Items listed in a dataset:
--- --- ---
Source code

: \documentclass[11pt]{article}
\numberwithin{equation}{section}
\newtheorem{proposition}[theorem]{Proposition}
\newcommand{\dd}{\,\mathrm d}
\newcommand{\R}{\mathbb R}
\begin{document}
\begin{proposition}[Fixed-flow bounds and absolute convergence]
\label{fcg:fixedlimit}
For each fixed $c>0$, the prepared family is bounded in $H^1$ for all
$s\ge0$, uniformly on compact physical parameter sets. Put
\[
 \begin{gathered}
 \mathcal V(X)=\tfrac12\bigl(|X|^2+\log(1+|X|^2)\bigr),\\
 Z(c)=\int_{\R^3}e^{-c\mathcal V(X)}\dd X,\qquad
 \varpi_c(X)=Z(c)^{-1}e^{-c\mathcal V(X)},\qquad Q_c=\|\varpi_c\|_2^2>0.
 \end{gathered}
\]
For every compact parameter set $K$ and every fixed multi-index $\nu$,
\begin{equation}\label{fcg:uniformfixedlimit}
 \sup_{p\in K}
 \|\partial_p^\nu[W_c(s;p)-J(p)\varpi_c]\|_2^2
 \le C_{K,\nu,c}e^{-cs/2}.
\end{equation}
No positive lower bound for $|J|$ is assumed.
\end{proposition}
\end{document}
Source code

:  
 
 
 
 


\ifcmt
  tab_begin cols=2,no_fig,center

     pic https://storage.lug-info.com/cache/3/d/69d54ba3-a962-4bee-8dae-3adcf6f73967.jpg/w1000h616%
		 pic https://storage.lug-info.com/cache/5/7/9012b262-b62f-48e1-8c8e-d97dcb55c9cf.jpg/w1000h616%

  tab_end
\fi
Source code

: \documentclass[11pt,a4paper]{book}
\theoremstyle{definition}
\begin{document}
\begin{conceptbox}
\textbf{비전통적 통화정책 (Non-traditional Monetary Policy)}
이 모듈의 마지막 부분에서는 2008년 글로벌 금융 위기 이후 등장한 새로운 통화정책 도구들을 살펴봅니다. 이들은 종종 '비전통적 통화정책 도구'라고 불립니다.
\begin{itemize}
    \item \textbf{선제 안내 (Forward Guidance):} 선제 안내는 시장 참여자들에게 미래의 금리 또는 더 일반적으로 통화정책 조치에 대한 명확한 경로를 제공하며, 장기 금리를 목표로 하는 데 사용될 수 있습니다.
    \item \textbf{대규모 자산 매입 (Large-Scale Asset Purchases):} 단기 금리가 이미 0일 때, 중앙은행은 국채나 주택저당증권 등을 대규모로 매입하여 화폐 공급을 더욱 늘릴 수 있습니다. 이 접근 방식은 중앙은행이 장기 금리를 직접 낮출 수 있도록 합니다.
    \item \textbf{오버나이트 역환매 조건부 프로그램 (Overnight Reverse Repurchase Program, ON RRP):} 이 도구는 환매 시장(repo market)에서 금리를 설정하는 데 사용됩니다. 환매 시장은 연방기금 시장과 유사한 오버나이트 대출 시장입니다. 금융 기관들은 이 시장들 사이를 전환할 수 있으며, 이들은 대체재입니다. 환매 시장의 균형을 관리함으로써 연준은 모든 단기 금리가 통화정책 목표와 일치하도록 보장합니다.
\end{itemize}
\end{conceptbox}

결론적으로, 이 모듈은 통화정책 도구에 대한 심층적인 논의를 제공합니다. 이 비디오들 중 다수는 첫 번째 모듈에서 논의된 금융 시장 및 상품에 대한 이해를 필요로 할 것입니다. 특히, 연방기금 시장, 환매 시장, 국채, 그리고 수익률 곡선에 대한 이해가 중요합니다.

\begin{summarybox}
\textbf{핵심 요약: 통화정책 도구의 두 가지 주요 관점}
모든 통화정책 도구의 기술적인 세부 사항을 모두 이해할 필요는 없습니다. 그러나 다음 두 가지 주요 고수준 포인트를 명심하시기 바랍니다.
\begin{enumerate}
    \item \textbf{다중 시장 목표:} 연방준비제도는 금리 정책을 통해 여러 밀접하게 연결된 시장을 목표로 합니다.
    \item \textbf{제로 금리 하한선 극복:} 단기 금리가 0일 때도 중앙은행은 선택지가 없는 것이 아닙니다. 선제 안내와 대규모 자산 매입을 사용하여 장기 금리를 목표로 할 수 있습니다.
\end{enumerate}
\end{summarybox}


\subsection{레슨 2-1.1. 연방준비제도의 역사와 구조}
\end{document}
--- --- ---
All of the lines above need to be given again exactly.

Source code

: \documentclass[11pt]{article}
\numberwithin{equation}{section}
\newtheorem{proposition}[theorem]{Proposition}
\newcommand{\dd}{\,\mathrm d}
\newcommand{\R}{\mathbb R}
\begin{document}
\begin{proposition}[Fixed-flow bounds and absolute convergence]
\label{fcg:fixedlimit}
For each fixed $c>0$, the prepared family is bounded in $H^1$ for all
$s\ge0$, uniformly on compact physical parameter sets. Put
\[
 \begin{gathered}
 \mathcal V(X)=\tfrac12\bigl(|X|^2+\log(1+|X|^2)\bigr),\\
 Z(c)=\int_{\R^3}e^{-c\mathcal V(X)}\dd X,\qquad
 \varpi_c(X)=Z(c)^{-1}e^{-c\mathcal V(X)},\qquad Q_c=\|\varpi_c\|_2^2>0.
 \end{gathered}
\]
For every compact parameter set $K$ and every fixed multi-index $\nu$,
\begin{equation}\label{fcg:uniformfixedlimit}
 \sup_{p\in K}
 \|\partial_p^\nu[W_c(s;p)-J(p)\varpi_c]\|_2^2
 \le C_{K,\nu,c}e^{-cs/2}.
\end{equation}
No positive lower bound for $|J|$ is assumed.
\end{proposition}
\end{document}
Source code

:  
 
 
 
 


\ifcmt
  tab_begin cols=2,no_fig,center

     pic https://storage.lug-info.com/cache/3/d/69d54ba3-a962-4bee-8dae-3adcf6f73967.jpg/w1000h616%
		 pic https://storage.lug-info.com/cache/5/7/9012b262-b62f-48e1-8c8e-d97dcb55c9cf.jpg/w1000h616%

  tab_end
\fi
Source code

: \documentclass[11pt,a4paper]{book}
\theoremstyle{definition}
\begin{document}
\begin{conceptbox}
\textbf{비전통적 통화정책 (Non-traditional Monetary Policy)}
이 모듈의 마지막 부분에서는 2008년 글로벌 금융 위기 이후 등장한 새로운 통화정책 도구들을 살펴봅니다. 이들은 종종 '비전통적 통화정책 도구'라고 불립니다.
\begin{itemize}
    \item \textbf{선제 안내 (Forward Guidance):} 선제 안내는 시장 참여자들에게 미래의 금리 또는 더 일반적으로 통화정책 조치에 대한 명확한 경로를 제공하며, 장기 금리를 목표로 하는 데 사용될 수 있습니다.
    \item \textbf{대규모 자산 매입 (Large-Scale Asset Purchases):} 단기 금리가 이미 0일 때, 중앙은행은 국채나 주택저당증권 등을 대규모로 매입하여 화폐 공급을 더욱 늘릴 수 있습니다. 이 접근 방식은 중앙은행이 장기 금리를 직접 낮출 수 있도록 합니다.
    \item \textbf{오버나이트 역환매 조건부 프로그램 (Overnight Reverse Repurchase Program, ON RRP):} 이 도구는 환매 시장(repo market)에서 금리를 설정하는 데 사용됩니다. 환매 시장은 연방기금 시장과 유사한 오버나이트 대출 시장입니다. 금융 기관들은 이 시장들 사이를 전환할 수 있으며, 이들은 대체재입니다. 환매 시장의 균형을 관리함으로써 연준은 모든 단기 금리가 통화정책 목표와 일치하도록 보장합니다.
\end{itemize}
\end{conceptbox}

결론적으로, 이 모듈은 통화정책 도구에 대한 심층적인 논의를 제공합니다. 이 비디오들 중 다수는 첫 번째 모듈에서 논의된 금융 시장 및 상품에 대한 이해를 필요로 할 것입니다. 특히, 연방기금 시장, 환매 시장, 국채, 그리고 수익률 곡선에 대한 이해가 중요합니다.

\begin{summarybox}
\textbf{핵심 요약: 통화정책 도구의 두 가지 주요 관점}
모든 통화정책 도구의 기술적인 세부 사항을 모두 이해할 필요는 없습니다. 그러나 다음 두 가지 주요 고수준 포인트를 명심하시기 바랍니다.
\begin{enumerate}
    \item \textbf{다중 시장 목표:} 연방준비제도는 금리 정책을 통해 여러 밀접하게 연결된 시장을 목표로 합니다.
    \item \textbf{제로 금리 하한선 극복:} 단기 금리가 0일 때도 중앙은행은 선택지가 없는 것이 아닙니다. 선제 안내와 대규모 자산 매입을 사용하여 장기 금리를 목표로 할 수 있습니다.
\end{enumerate}
\end{summarybox}


\subsection{레슨 2-1.1. 연방준비제도의 역사와 구조}
\end{document}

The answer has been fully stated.